Shockingly, some dismiss the threat out of hand. Michael Crowley,
writing in The New Republic, dismissed the "Newt Bomb" as science
fiction. That seems a real stretch, especially given the report handed
to Congress.
The EMP problem isn't talked about much, yes. But not because
responsible people think it's a sci-fi scenario. They don't talk about
it because they are so overwhelmed by the challenges such an attack
would pose.
Washington is truly out to lunch on this one. Both the Department
of Defense and the Department of Homeland Security place dealing with
the threat of catastrophic attack high on their lists of what keeps
them up at night.

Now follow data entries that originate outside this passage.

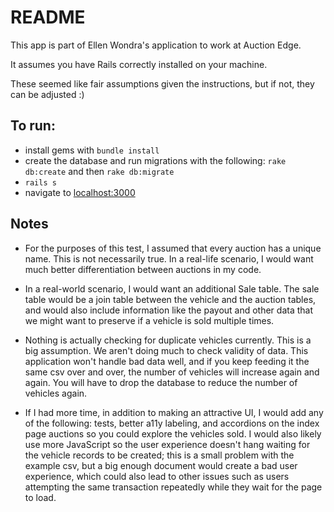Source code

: # README

This app is part of Ellen Wondra's application to work at Auction Edge.

It assumes you have Rails correctly installed on your machine.

These seemed like fair assumptions given the instructions, but if not, they can be adjusted :)

## To run:

* install gems with `bundle install`
* create the database and run migrations with the following: `rake db:create` and then `rake db:migrate`
* `rails s`
* navigate to [localhost:3000](http://localhost:3000)

## Notes

* For the purposes of this test, I assumed that every auction has a unique name. This is not
necessarily true. In a real-life scenario, I would want much better differentiation between
auctions in my code.

* In a real-world scenario, I would want an additional Sale table. The sale table would be a 
join table between the vehicle and the auction tables, and would also include information 
like the payout and other data that we might want to preserve if a vehicle is sold multiple 
times.

* Nothing is actually checking for duplicate vehicles currently. This is a big assumption. We 
aren't doing much to check validity of data. This application won't handle bad data well, and 
if you keep feeding it the same csv over and over, the number of vehicles will increase again 
and again. You will have to drop the database to reduce the number of vehicles again.

* If I had more time, in addition to making an attractive UI, I would add any of the 
following: tests, better a11y labeling, and accordions on the index page auctions so you 
could explore the vehicles sold. I would also likely use more JavaScript so the user 
experience doesn't hang waiting for the vehicle records to be created; this is a small 
problem with the example csv, but a big enough document would create a bad user experience, 
which could also lead to other issues such as users attempting the same transaction 
repeatedly while they wait for the page to load.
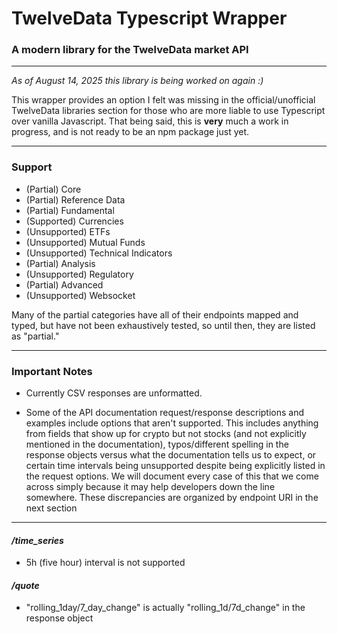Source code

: # TwelveData Typescript Wrapper
### A modern library for the TwelveData market API
---------
*As of August 14, 2025 this library is being worked on again :)*

This wrapper provides an option I felt was missing in the official/unofficial TwelveData libraries section for those who are more liable to use Typescript over vanilla Javascript. That being said, this is **very** much a work in progress, and is not ready to be an npm package just yet.

---
### Support
- (Partial)     Core
- (Partial)     Reference Data
- (Partial)     Fundamental
- (Supported)   Currencies
- (Unsupported) ETFs
- (Unsupported) Mutual Funds
- (Unsupported) Technical Indicators
- (Partial)     Analysis
- (Unsupported) Regulatory
- (Partial)     Advanced
- (Unsupported) Websocket

Many of the partial categories have all of their endpoints mapped and typed, but have not been exhaustively tested, so until then, they are listed as "partial."


---
### Important Notes
- Currently CSV responses are unformatted.

- Some of the API documentation request/response descriptions and examples include options that aren't supported. This includes anything from fields that show up for crypto but not stocks (and not explicitly mentioned in the documentation), typos/different spelling in the response objects versus what the documentation tells us to expect, or certain time intervals being unsupported despite being explicitly listed in the request options.
We will document every case of this that we come across simply because it may help developers down the line somewhere. These discrepancies are organized by endpoint URI in the next section

---

#### */time_series*
- 5h (five hour) interval is not supported

#### */quote*
- "rolling_1day/7_day_change" is actually "rolling_1d/7d_change" in the response object

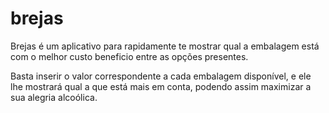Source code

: # brejas

Brejas é um aplicativo para rapidamente te mostrar qual a embalagem está com o melhor custo beneficio entre as opções presentes.

Basta inserir o valor correspondente a cada embalagem disponível, e ele lhe mostrará qual a que está mais em conta, podendo assim maximizar a sua alegria alcoólica.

Yet DHS doesn't include an EMP as one of their
disaster-planning scenarios.
As for the Pentagon, Secretary Gates just cut 10 percent of the
missile-defense budget, the best weapons we have to prevent EMP
attacks. The Congress is equally in la-la land. Having commissioned
the EMP report and accepted its findings, last week the Senate joined
the House in rubber-stamping Gates' missile-defense cuts.
The idea that someone would attack the U.S. with jet airliners once
seemed unthinkable. An EMP attack may seem today just as remote. But
it's time to play it safe -- and start figuring out how to deal with
it.
Examiner Columnist James Jay Carafano is a senior research fellow
for national security at The Heritage Foundation (www.heritage.org
heritage.org)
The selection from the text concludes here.